4. Yellow Submarine: An often overlooked film, it was written by The Beatles in their heyday and is a wonderful combination of beautiful abstract animation and classic Beatles songs. “Yellow Submarine” is just trippy enough in narrative and visuals to delight, while not being so intense that it is bewildering. It has a certain childlike sense of innocence and wonder that stoners will be all too familiar with. This is a film perfect for any stoner of any mindset or background, but is especially great for fans of The Beatles.
3. Harold and Kumar Go to White Castle: The quintessential stoner comedy, “Harold and Kumar” is a staple of any required viewing list for stoners. What elevates it above its predecessors in the genre is the fact that, despite making use of classic stoner comedy staples, “Harold and Kumar” is under the surface a surprisingly smart movie about subverting racial stereotypes. The pair face constant societal pressures to behave in a certain way due to their ethnicity and fight hard to defy these stereotypes. The ridiculous yet hilarious elements of the film are just an added bonus, performed perfectly by Kal Penn and John Cho, whose chemistry could carry the movie alone.

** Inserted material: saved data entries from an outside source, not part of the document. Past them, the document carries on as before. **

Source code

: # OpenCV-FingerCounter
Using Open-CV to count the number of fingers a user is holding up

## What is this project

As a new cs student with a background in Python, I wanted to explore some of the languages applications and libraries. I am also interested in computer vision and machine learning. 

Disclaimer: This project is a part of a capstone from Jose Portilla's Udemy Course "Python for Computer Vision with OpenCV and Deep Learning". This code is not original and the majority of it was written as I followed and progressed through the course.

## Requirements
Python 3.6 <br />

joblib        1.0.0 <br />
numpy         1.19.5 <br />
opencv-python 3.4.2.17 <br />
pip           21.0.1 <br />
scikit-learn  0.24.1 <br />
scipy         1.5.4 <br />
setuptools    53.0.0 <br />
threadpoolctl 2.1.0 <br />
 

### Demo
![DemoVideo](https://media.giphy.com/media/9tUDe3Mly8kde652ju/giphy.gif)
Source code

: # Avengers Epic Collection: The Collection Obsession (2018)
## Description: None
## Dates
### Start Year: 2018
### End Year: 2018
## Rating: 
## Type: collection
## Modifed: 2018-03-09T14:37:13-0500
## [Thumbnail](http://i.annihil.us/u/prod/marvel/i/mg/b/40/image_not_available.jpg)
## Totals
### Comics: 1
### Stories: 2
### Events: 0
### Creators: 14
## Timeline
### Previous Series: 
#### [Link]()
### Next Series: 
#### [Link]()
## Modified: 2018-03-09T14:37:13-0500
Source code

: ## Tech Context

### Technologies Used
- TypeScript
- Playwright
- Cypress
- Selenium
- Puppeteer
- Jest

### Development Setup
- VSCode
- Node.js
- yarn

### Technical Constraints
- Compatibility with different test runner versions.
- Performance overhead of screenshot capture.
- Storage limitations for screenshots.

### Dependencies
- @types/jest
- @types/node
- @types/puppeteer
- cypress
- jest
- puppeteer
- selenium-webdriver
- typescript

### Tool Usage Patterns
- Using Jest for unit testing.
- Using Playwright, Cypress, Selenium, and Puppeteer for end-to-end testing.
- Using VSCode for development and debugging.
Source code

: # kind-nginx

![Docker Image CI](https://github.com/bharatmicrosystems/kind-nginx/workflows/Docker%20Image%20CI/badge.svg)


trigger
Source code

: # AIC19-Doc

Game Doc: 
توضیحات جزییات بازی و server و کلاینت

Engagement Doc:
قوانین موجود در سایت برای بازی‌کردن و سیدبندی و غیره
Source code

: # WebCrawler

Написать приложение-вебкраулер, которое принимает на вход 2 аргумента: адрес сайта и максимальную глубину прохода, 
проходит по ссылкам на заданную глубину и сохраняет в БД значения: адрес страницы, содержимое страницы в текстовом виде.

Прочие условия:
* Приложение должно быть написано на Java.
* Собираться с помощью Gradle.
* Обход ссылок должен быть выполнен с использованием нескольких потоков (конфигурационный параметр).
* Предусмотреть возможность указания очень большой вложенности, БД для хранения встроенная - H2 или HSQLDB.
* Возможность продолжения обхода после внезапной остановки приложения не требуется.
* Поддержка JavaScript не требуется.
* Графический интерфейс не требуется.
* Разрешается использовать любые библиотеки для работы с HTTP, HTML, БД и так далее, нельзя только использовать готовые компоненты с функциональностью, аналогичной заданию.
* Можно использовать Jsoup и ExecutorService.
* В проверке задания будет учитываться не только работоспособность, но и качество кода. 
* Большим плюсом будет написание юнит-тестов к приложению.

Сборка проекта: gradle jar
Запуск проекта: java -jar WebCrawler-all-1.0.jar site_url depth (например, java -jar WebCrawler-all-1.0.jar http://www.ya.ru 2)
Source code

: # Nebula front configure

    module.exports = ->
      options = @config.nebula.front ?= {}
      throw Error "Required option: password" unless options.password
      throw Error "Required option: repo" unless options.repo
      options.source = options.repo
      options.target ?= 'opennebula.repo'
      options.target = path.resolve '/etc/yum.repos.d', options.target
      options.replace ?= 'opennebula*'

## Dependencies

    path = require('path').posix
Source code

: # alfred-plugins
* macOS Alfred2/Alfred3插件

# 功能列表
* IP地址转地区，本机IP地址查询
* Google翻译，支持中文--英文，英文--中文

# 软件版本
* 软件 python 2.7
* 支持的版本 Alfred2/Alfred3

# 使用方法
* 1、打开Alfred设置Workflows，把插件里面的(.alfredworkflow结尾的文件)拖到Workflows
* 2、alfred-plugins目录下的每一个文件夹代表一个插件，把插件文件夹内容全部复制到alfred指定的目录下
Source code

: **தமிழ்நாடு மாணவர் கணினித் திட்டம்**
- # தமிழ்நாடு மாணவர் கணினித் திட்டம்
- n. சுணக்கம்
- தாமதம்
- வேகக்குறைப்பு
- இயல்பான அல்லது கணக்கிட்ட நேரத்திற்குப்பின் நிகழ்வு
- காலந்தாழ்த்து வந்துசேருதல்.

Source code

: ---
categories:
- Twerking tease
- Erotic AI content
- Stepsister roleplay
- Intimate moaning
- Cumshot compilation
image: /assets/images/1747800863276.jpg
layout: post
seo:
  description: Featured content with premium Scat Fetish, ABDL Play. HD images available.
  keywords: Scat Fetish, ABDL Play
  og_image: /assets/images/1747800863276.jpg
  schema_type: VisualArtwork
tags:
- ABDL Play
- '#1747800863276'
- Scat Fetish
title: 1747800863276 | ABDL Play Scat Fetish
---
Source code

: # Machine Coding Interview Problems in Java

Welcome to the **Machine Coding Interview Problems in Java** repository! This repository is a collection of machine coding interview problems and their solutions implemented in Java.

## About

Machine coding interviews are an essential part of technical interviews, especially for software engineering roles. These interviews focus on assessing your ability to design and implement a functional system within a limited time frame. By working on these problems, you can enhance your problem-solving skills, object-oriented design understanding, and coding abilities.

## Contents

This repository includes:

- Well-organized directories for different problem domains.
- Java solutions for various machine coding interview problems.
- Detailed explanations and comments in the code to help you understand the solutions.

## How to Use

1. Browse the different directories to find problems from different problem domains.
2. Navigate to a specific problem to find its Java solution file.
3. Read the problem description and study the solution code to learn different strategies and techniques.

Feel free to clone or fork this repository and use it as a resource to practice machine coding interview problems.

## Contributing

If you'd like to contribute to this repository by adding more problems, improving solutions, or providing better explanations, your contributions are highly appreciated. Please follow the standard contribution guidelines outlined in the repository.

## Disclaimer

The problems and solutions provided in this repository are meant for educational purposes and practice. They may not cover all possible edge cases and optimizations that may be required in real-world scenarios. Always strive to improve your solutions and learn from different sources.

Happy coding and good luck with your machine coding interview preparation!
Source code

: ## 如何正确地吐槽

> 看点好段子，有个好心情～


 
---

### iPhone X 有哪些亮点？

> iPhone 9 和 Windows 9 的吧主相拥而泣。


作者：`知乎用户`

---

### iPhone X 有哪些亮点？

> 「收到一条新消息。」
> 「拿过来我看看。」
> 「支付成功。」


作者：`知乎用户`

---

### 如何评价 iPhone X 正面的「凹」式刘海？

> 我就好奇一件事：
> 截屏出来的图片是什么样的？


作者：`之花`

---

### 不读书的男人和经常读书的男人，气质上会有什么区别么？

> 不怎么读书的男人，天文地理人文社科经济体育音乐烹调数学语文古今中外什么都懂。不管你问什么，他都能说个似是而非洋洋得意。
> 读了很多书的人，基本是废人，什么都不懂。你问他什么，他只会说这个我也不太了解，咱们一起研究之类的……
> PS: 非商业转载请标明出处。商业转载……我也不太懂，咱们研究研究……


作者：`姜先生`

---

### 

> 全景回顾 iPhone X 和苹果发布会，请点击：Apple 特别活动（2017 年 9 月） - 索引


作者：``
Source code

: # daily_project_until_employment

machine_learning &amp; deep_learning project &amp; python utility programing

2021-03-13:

2. Half-Baked: Dave Chappelle’s breakout film is filled to the brim with his ever present wit. It is also unique among stoner comedies as a film not so much about the drug itself as the culture that surrounds it. Each character represents a stoner archetype, including the guy that wears tie-dye and listens to old records all day, the artistic smoker who uses pot as a way of getting her creative juices flowing, the enhancement smoker who simply smokes pot because he feels it makes doing everything else more fun, and many, many more. The only downside to the film is that executives meddled with and simplified much of the film to try to appeal to wider audiences and it shows. Still, all stoners should be able to appreciate this film and it will no doubt cause endless discussion regarding the different sorts of smokers within cannabis culture.
1. The Lord of the Rings Trilogy: Perhaps a surprise to some, this tops the charts. The breathtaking visuals and variety of themes in “Lord of the Rings” make it an instant stoner classic. After all, what group of smoking buddies haven’t at one time or another tried to make plans to watch the entire trilogy together. It has a variety of interweaving subplots for the more analytical to enjoy, and these are filled to the brim with themes of industrialism versus naturalism, power and temptation, the duality of man, and many more that stoner philosophers can spend hours discussing at length. Yet still at its heart is a story as old as time that anyone can appreciate, of someone of no great importance being thrown into a conflict much bigger than them. Any stoner of any nature can enjoy these movies in one way or another.